I’ve been having trouble going to bed at a reasonable time lately… but that’s not the purpose of my writing. I am still learning and processing everything that happenened in Camden not only recently, but from last year. I have learned so much about God and myself within the past year and have changed my views about of lot of things and I have tried to become a new and better person because of the people I’ve met and the things I’ve learned.

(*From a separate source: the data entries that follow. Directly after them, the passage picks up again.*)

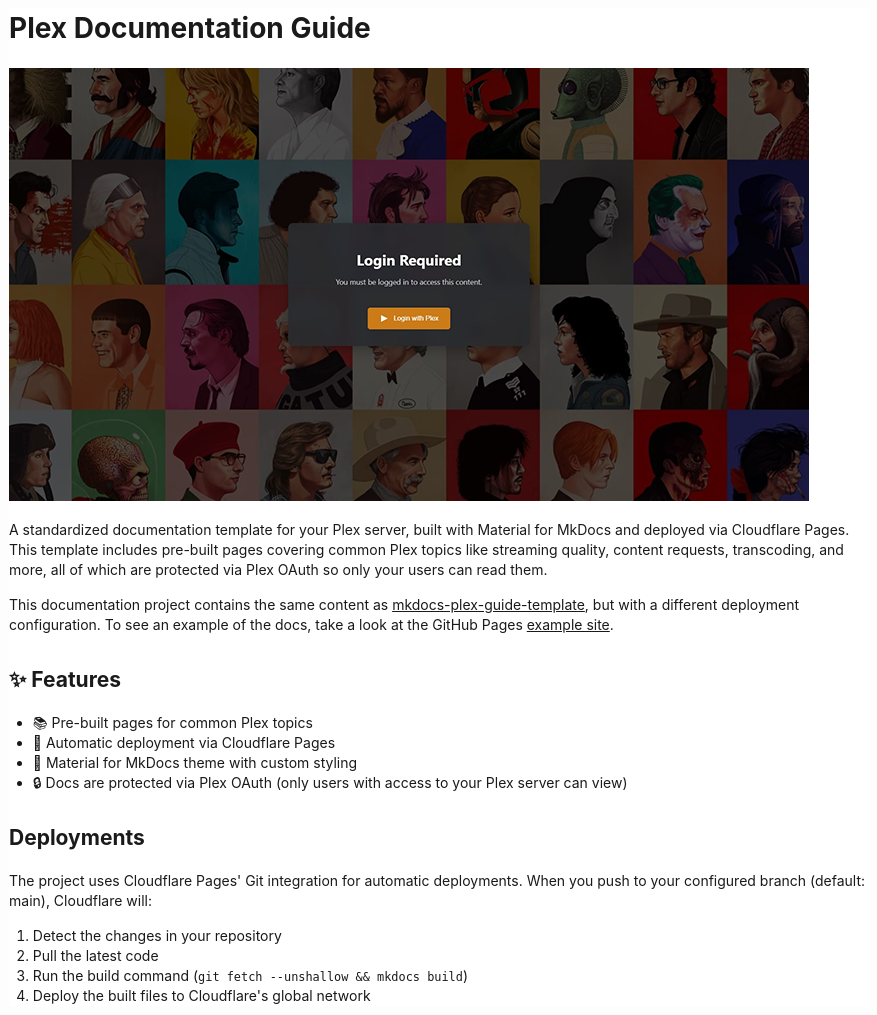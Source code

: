 # Plex Documentation Guide

![Login screen](.github/img/login_screen_ex.png)

A standardized documentation template for your Plex server, built with Material for MkDocs and deployed via Cloudflare Pages. This template includes pre-built pages covering common Plex topics like streaming quality, content requests, transcoding, and more, all of which are protected via Plex OAuth so only your users can read them.

This documentation project contains the same content as [mkdocs-plex-guide-template](https://github.com/MisterCalvin/mkdocs-plex-guide-template), but with a different deployment configuration. To see an example of the docs, take a look at the GitHub Pages [example site](https://mistercalvin.github.io/mkdocs-plex-guide-template/).

## ✨ Features
- 📚 Pre-built pages for common Plex topics
- 🔄 Automatic deployment via Cloudflare Pages
- 🎨 Material for MkDocs theme with custom styling
- 🔒 Docs are protected via Plex OAuth (only users with access to your Plex server can view)

## Deployments

The project uses Cloudflare Pages' Git integration for automatic deployments. When you push to your configured branch (default: main), Cloudflare will:

1. Detect the changes in your repository
2. Pull the latest code
3. Run the build command (`git fetch --unshallow && mkdocs build`)
4. Deploy the built files to Cloudflare's global network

I’m sitting here in the home I’ve lived in for six years now. In Southern California where I’ve spent my whole life… where I was born, raised, have grown up, and just where I have created a lot of memories… yet… I feel at a loss. At times I feel like a huge part of me is missing and that piece is back in Camden. It’s crazy that I feel so much love in a place that is 3,000 miles away. Sometimes I just want to cry out of sadness and loneliness and then sometimes I want to cry praises and joys for everything. I think that Camden broke me and there are bits and pieces of me that are still broken, yet Camden also filled that brokenness with so much love. It filled it with God’s love… his unconditional, steadfast love. He taught me how to love… to love myself, him, my kids, and just complete strangers. I’ve mentioned the community of Camden in a few of my blogs and maybe the words on this page could not bring justification to the joy I’ve felt because of that love. Listen to my words and look at me as I talk about this love and you’ll see my face light up, I’ve heard people tell me that, but I can feel the joy in my face… if that even makes sense.
I am experiencing a culture shock which is weird to even say because I did mission work in the United States. I love my life. I lived a very blessed life, but another part of me feels heartache for my kids who hear gunshots at night or don’t know what they are going to eating; my kids who live in a broken home, a home with no love, or a home where they have no role models. How do I find the balance? What can I do?
I want to just share my story and my experience with anyone and everyone, but half the time I can’t even get two minutes with someone. I don’t want the love to end in Camden… I want it continue, but I don’t feel it at home. It’s different here. There is love here at home, but it’s not the same. Is it wrong that I want to build another Urban Promise out here to recreate that love? That isn’t the only reason why, but of course. I’ve seen the great things happening in Camden and there is just as great of a need out here in Azusa or even Los Angeles.
I’ll just stop here because I feel that I’ll just continue to paint more and more repetitive circles around myself and I don’t even know if I’m making sense.
So I just ask you to pray because at this point, that’s all I can do because I don’t have any answers… but maybe it’s better to not have any answers.
Want to help me? Listen, respond, react, and just love. Love God, Love Yourself, and Love Each Other. Help and Serve One Another. Love by lending a listening ear, don’t bottle things up inside, love with a smile, a long embrace or hug. Love my looking into one another’s eyes and try to gain an understanding how each other is feeling. Love because God showed us how to love and love just because.